● Instructions to follow
State how many lines of the data below hold the string "reveal", giving nothing but the number.

[Dataset entries]
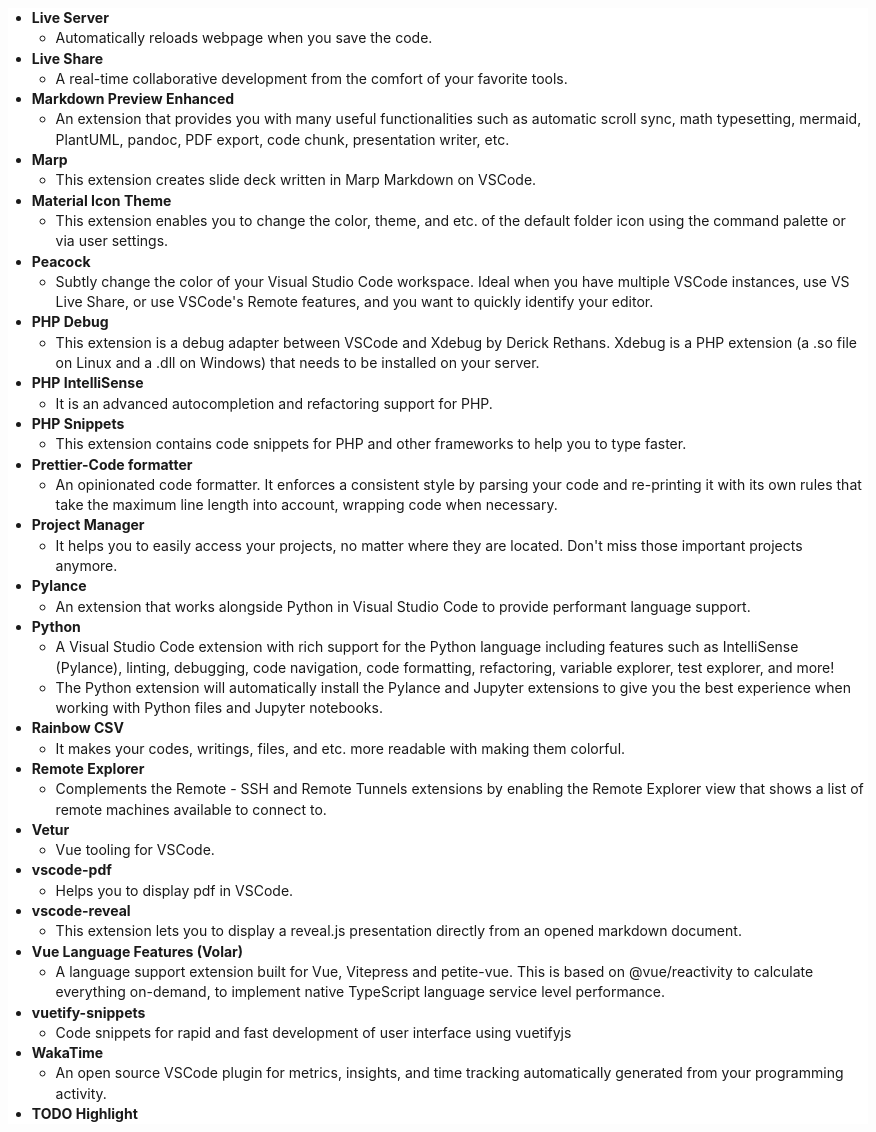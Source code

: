 - **Live Server**
  - Automatically reloads webpage when you save the code.
- **Live Share**
  - A real-time collaborative development from the comfort of your favorite tools.
- **Markdown Preview Enhanced**
  - An extension that provides you with many useful functionalities such as automatic scroll sync, math typesetting, mermaid, PlantUML, pandoc, PDF export, code chunk, presentation writer, etc.
- **Marp**
  - This extension creates slide deck written in Marp Markdown on VSCode.
- **Material Icon Theme**
  - This extension enables you to change the color, theme, and etc. of the default folder icon using the command palette or via user settings.
- **Peacock**
  - Subtly change the color of your Visual Studio Code workspace. Ideal when you have multiple VSCode instances, use VS Live Share, or use VSCode's Remote features, and you want to quickly identify your editor.
- **PHP Debug**
  - This extension is a debug adapter between VSCode and Xdebug by Derick Rethans. Xdebug is a PHP extension (a .so file on Linux and a .dll on Windows) that needs to be installed on your server.
- **PHP IntelliSense**
  - It is an advanced autocompletion and refactoring support for PHP.
- **PHP Snippets**
  - This extension contains code snippets for PHP and other frameworks to help you to type faster.
- **Prettier-Code formatter**
  - An opinionated code formatter. It enforces a consistent style by parsing your code and re-printing it with its own rules that take the maximum line length into account, wrapping code when necessary.
- **Project Manager**
  - It helps you to easily access your projects, no matter where they are located. Don't miss those important projects anymore.
- **Pylance**
  - An extension that works alongside Python in Visual Studio Code to provide performant language support.
- **Python**
  - A Visual Studio Code extension with rich support for the Python language including features such as IntelliSense (Pylance), linting, debugging, code navigation, code formatting, refactoring, variable explorer, test explorer, and more!
  - The Python extension will automatically install the Pylance and Jupyter extensions to give you the best experience when working with Python files and Jupyter notebooks.
- **Rainbow CSV**
  - It makes your codes, writings, files, and etc. more readable with making them colorful.
- **Remote Explorer**
  - Complements the Remote - SSH and Remote Tunnels extensions by enabling the Remote Explorer view that shows a list of remote machines available to connect to.
- **Vetur**
  - Vue tooling for VSCode.
- **vscode-pdf**
  - Helps you to display pdf in VSCode.
- **vscode-reveal**
  - This extension lets you to display a reveal.js presentation directly from an opened markdown document.
- **Vue Language Features (Volar)**
  - A language support extension built for Vue, Vitepress and petite-vue. This is based on @vue/reactivity to calculate everything on-demand, to implement native TypeScript language service level performance.
- **vuetify-snippets**
  - Code snippets for rapid and fast development of user interface using vuetifyjs
- **WakaTime**
  - An open source VSCode plugin for metrics, insights, and time tracking automatically generated from your programming activity.
- **TODO Highlight**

● Written response
2